▶ Records from a collection
··········

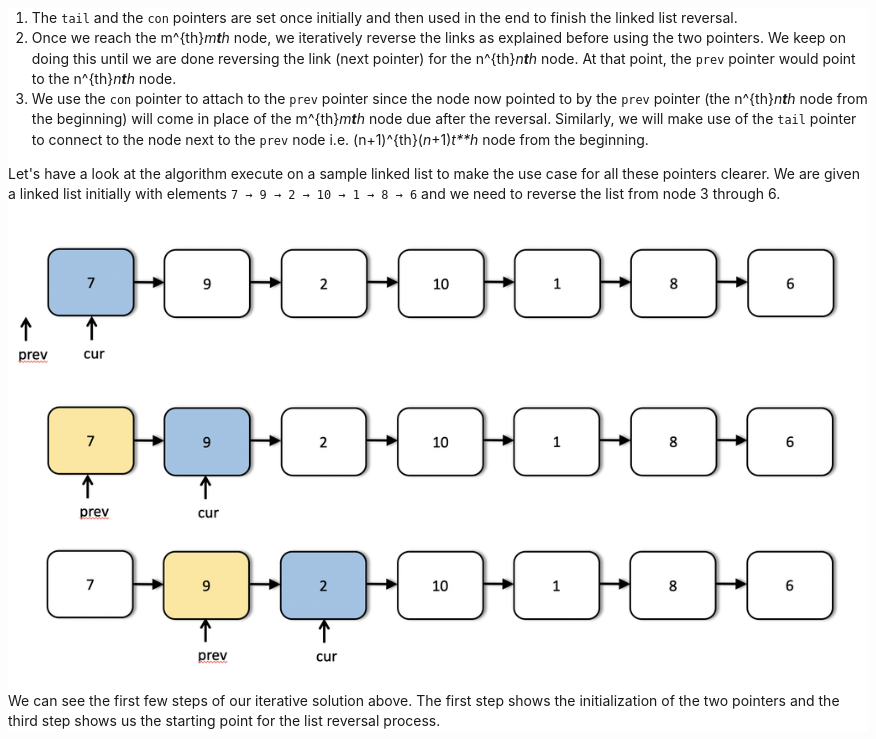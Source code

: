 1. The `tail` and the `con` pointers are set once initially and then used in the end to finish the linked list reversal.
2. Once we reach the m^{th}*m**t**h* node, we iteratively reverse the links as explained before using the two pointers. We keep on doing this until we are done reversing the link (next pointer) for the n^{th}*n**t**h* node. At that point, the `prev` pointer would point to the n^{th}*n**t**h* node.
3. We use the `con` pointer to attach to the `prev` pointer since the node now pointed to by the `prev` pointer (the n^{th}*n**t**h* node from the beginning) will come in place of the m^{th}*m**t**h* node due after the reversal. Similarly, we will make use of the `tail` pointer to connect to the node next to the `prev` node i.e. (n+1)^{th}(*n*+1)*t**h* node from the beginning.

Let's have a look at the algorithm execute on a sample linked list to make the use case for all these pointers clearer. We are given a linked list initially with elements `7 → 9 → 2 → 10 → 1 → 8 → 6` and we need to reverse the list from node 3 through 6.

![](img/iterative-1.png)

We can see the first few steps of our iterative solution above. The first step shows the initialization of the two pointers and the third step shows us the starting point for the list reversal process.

··········

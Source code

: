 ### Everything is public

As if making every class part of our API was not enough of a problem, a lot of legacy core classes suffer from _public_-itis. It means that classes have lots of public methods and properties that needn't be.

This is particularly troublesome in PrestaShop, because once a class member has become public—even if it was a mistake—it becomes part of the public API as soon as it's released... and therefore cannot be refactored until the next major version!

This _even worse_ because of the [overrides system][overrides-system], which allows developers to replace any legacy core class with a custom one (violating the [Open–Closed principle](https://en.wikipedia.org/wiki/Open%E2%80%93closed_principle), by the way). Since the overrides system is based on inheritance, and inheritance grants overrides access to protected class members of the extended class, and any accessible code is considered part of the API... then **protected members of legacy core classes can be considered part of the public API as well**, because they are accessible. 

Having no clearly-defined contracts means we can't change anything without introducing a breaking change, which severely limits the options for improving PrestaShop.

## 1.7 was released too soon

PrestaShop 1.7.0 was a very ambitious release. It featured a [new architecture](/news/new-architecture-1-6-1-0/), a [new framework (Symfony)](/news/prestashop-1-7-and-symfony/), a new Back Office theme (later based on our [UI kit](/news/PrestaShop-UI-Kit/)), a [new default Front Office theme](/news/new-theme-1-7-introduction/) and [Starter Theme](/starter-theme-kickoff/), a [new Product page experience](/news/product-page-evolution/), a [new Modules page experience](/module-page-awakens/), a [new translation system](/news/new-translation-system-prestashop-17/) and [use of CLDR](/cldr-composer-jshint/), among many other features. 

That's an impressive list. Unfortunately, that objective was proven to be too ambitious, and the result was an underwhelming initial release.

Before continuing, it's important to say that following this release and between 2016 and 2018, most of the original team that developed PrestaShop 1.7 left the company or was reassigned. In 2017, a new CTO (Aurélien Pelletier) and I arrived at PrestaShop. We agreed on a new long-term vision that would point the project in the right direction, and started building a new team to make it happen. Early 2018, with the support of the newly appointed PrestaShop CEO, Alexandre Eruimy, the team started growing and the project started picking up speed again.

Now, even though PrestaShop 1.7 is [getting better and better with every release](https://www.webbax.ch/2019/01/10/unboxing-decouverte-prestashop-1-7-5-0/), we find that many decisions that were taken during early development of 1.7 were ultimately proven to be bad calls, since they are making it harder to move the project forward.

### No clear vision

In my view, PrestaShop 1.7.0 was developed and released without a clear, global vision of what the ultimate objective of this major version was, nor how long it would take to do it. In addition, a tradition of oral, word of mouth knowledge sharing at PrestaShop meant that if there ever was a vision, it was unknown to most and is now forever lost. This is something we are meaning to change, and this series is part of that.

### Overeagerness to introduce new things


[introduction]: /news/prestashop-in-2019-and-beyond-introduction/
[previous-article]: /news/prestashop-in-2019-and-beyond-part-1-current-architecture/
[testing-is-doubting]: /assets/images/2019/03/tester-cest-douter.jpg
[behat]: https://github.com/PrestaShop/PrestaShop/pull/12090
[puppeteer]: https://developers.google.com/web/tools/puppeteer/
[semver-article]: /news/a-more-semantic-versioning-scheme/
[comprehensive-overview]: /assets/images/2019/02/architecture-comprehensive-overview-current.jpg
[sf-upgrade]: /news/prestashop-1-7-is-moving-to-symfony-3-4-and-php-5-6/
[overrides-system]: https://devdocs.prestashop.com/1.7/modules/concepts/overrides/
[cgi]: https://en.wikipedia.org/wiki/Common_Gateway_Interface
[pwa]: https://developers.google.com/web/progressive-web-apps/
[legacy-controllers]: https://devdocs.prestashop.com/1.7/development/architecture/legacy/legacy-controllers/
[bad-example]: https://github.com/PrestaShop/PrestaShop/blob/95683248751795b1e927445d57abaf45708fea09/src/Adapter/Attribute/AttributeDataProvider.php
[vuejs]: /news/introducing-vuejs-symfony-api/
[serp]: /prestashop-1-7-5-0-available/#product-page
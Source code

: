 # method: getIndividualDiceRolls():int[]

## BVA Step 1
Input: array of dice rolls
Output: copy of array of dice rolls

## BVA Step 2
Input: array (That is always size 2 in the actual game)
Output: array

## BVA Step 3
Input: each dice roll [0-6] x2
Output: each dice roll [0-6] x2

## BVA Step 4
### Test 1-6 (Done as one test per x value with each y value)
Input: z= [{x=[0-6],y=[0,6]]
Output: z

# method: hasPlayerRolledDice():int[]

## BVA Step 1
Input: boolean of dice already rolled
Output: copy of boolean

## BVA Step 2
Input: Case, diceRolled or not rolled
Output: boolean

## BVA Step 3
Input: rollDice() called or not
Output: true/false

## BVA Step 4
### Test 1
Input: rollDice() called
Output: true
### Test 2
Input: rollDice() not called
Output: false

··········

▶ Exercise
Check each line in the records above for the word "rollDice". Return those that have it.

▶ Result of the exercise
Input: rollDice() called or not
Input: rollDice() called
Input: rollDice() not called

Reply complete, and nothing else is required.